Dietary Strategies and Enhance Gut Health
Fatigue may be a symptom of food sensitivities and a percentage of people with Hashimoto’s may have a gluten and/or dairy sensitivity. Gluten especially can be highly inflammatory for some people and there is a higher incidence of coeliac disease in Hashimoto’s. So a trial of eliminating these foods and other inflammatory foods such as sugar and processed carbohydrates could be worthwhile.
Replace these foods with nutrient dense choices such as vegetables, fruit, grass fed meats, fish and use organic where possible. This will also help to balance blood sugar levels, preventing the rapid blood sugar swings that can cause fatigue, anxiety and light-headedness.
As with any autoimmune condition, the health of the gut is important and supporting a healthy gut microbiome with whole foods, supplements and probiotics may be required.
Unfortunately in our modern society, we are constantly presented with stress provoking challenges and with ongoing activation of our fight or flight response, this can lead to fatigue, insomnia, irritability and can also aggravate autoimmune conditions such as Hashimoto’s.

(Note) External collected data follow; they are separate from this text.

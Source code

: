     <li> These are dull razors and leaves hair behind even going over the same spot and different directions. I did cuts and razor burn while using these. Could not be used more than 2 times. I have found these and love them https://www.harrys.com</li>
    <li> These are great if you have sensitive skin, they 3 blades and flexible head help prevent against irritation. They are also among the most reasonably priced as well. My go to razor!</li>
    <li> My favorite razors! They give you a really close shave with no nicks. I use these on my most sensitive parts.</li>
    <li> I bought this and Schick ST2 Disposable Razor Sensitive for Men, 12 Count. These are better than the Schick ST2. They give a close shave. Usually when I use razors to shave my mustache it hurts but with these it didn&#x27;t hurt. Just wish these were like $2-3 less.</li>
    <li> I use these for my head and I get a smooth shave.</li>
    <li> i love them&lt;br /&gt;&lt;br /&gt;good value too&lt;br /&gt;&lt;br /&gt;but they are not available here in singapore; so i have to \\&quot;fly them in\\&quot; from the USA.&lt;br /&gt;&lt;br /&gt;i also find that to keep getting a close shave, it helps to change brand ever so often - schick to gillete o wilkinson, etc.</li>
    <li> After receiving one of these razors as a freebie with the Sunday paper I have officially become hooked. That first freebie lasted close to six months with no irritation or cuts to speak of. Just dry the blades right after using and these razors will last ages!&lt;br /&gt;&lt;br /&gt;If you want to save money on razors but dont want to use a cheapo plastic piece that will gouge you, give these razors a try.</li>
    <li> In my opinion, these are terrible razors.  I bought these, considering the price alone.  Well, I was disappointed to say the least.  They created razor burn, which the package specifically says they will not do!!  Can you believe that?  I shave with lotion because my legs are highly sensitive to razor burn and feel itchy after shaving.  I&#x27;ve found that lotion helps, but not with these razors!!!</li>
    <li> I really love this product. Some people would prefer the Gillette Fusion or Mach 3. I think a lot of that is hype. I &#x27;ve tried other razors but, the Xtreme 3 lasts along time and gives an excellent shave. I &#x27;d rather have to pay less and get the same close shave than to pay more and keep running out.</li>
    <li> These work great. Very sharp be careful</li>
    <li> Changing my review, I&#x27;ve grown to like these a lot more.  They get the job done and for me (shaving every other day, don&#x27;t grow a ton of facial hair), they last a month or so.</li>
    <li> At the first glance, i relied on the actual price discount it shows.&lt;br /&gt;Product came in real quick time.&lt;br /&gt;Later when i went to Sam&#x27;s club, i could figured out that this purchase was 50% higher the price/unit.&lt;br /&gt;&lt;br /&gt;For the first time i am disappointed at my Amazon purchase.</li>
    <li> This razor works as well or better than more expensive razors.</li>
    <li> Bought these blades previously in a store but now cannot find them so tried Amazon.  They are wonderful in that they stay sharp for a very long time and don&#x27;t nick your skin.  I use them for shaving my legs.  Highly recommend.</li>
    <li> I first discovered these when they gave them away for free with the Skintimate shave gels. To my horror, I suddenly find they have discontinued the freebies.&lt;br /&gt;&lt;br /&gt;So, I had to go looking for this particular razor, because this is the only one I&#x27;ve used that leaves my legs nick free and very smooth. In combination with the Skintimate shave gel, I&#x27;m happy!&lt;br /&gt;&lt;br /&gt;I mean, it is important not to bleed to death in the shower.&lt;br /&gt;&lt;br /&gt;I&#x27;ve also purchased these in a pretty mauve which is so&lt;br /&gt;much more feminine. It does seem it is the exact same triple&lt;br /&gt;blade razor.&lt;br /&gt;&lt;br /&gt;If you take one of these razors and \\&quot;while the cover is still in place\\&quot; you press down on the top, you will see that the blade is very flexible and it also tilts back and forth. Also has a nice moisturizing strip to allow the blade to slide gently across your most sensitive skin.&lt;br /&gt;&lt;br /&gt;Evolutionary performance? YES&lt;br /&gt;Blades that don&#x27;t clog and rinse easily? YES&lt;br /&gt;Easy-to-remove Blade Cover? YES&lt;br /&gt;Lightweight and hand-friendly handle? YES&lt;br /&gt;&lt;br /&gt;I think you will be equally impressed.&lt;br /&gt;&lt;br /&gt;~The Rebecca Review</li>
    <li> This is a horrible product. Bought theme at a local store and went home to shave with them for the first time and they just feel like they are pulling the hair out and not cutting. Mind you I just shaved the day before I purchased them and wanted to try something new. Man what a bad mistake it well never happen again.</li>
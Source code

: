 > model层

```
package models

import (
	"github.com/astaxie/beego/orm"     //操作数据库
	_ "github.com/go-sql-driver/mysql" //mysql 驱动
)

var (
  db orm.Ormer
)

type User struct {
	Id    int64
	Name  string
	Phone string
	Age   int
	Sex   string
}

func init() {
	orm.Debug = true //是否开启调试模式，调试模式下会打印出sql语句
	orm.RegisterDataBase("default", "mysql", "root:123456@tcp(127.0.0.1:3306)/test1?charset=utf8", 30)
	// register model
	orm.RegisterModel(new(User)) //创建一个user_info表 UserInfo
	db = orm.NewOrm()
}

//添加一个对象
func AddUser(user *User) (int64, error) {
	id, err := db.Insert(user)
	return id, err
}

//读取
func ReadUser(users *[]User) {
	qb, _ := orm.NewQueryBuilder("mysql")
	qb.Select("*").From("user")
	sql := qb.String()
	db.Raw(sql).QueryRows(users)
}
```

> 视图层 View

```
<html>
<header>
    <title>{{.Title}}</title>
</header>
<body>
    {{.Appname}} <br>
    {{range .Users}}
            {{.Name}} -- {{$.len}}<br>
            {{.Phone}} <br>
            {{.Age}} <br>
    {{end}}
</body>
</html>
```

This is where lifestyle factors are very important and include gentle exercise, adequate sleep, mindfulness and yoga to name a few. There are also supplements to support a healthy stress response such as magnesium, B vitamins and various adaptogenic herbs such as withania and rhodiola.
Overcoming the fatigue associated with Hashimoto’s is an important part of regaining your health and wellbeing. Your health is a journey and the above strategies can be part of that transformation to a life of vitality and energy.